I am using my favorite Little Potatoes in this. The Baby Boomer varietal is one of my favorites. It is a yellow creamer potato and it has a light and almost fluffy texture. You can microwave them for a quick side dish, roast them, grill them or you can cut them up and add them to make a more filling meal like I did here. This is definitely a must-make!
- 1 (1.5 lb) bag Baby Boomer Little Potatoes
- 2 lbs boneless, skinless chicken breasts, cut into 1-inch cubes
- salt & pepper, to taste
- 1/2 cup prepared ranch dressing, divided use
- 2 cups Mexican Cheese Blend
- 1 cup cooked and crumbled bacon
- 1/2 cup diced green onion
- Preheat oven to 450f.
- Spray a 9 x 13 baking dish with nonstick cooking spray.

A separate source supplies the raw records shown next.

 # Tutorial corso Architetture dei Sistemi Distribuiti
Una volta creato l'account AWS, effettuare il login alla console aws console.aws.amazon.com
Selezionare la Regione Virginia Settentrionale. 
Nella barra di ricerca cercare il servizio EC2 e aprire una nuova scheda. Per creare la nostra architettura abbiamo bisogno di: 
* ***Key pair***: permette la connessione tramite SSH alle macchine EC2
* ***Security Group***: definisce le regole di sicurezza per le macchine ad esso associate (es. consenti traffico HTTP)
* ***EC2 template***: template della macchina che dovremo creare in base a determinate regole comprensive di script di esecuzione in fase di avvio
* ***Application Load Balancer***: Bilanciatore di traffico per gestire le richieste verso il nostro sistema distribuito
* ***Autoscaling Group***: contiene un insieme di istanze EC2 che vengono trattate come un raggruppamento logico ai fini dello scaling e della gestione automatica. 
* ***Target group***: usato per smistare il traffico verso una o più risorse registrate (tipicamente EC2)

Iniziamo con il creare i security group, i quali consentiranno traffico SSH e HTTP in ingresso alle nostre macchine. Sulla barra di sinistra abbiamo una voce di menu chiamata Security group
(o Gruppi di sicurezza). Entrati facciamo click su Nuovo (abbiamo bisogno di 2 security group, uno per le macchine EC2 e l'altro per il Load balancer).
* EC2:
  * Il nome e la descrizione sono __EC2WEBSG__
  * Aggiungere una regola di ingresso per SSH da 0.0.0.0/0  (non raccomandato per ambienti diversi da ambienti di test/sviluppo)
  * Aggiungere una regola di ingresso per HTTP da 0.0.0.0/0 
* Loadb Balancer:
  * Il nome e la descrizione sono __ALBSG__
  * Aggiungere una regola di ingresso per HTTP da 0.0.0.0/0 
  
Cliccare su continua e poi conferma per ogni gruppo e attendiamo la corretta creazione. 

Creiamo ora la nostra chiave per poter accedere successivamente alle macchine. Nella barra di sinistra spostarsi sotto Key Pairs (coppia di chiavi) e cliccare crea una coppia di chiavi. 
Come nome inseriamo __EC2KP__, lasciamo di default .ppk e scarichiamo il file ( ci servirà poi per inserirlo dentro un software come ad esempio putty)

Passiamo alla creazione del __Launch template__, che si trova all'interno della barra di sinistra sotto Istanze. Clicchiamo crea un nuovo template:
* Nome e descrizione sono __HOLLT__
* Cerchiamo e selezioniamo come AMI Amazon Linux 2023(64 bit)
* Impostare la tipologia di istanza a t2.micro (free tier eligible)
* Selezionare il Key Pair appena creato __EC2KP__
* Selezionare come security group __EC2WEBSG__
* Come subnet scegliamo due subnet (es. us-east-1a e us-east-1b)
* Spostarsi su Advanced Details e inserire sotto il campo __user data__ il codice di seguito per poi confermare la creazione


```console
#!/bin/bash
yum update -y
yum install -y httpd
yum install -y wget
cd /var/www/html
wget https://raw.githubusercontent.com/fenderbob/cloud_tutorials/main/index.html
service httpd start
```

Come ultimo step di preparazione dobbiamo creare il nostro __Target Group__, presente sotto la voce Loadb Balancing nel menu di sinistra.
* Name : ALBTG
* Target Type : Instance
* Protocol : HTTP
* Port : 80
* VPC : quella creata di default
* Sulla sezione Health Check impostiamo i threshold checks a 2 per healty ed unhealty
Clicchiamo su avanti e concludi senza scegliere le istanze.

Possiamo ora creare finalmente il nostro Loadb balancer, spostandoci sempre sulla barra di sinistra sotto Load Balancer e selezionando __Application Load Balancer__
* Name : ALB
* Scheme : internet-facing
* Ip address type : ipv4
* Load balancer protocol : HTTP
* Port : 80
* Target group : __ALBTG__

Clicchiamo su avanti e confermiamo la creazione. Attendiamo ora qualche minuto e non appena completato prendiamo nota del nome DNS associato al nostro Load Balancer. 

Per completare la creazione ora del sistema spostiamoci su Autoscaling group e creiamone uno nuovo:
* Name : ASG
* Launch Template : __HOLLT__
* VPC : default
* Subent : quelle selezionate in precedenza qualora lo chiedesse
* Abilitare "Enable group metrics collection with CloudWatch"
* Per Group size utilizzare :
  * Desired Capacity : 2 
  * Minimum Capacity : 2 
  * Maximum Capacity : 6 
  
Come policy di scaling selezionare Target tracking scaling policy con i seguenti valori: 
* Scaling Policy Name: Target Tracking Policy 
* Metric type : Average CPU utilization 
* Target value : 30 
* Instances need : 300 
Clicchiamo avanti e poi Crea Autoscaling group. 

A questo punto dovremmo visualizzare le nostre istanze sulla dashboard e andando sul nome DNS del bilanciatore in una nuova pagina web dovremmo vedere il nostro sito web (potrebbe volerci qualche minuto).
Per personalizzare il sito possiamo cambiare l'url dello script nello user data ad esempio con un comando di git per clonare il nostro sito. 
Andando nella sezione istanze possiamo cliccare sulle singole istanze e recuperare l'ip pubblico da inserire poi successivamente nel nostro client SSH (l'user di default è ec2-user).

- Dice the Little Potatoes into 1-inch cubes.
- In a large bowl mix together the diced potatoes, salt & pepper and 1/4 cup ranch dressing.
- Scoop the potatoes into prepared baking dish (save that bowl, we’re going to use it again for the chicken.)
- Bake the potatoes for 30 minutes, stirring every 10 minutes, until almost thoroughly cooked (they won’t be fork tender quite yet.).
- While the potatoes are cooking, add the cubed chicken to the bowl you used to the potatoes and add salt and pepper and the remaining 1/4 cup ranch seasoning.
- Once the potatoes have cooked 30 minutes, remove baking dish from the oven and lower the oven temperature to 400F.
- Top the cooked potatoes with the raw marinated chicken.
- Cover the baking dish with aluminum foil (Warning: Baking dish will be VERY hot so use oven mitts to do this.)
- Place baking dish back in the oven and cook for an additional 20 minutes (or until chicken is fully cooked.)
- Take baking dish out of the oven and top with shredded cheese, bacon and green onion.
- Place back in oven for 8-10 minutes until cheese is melted and bubbly.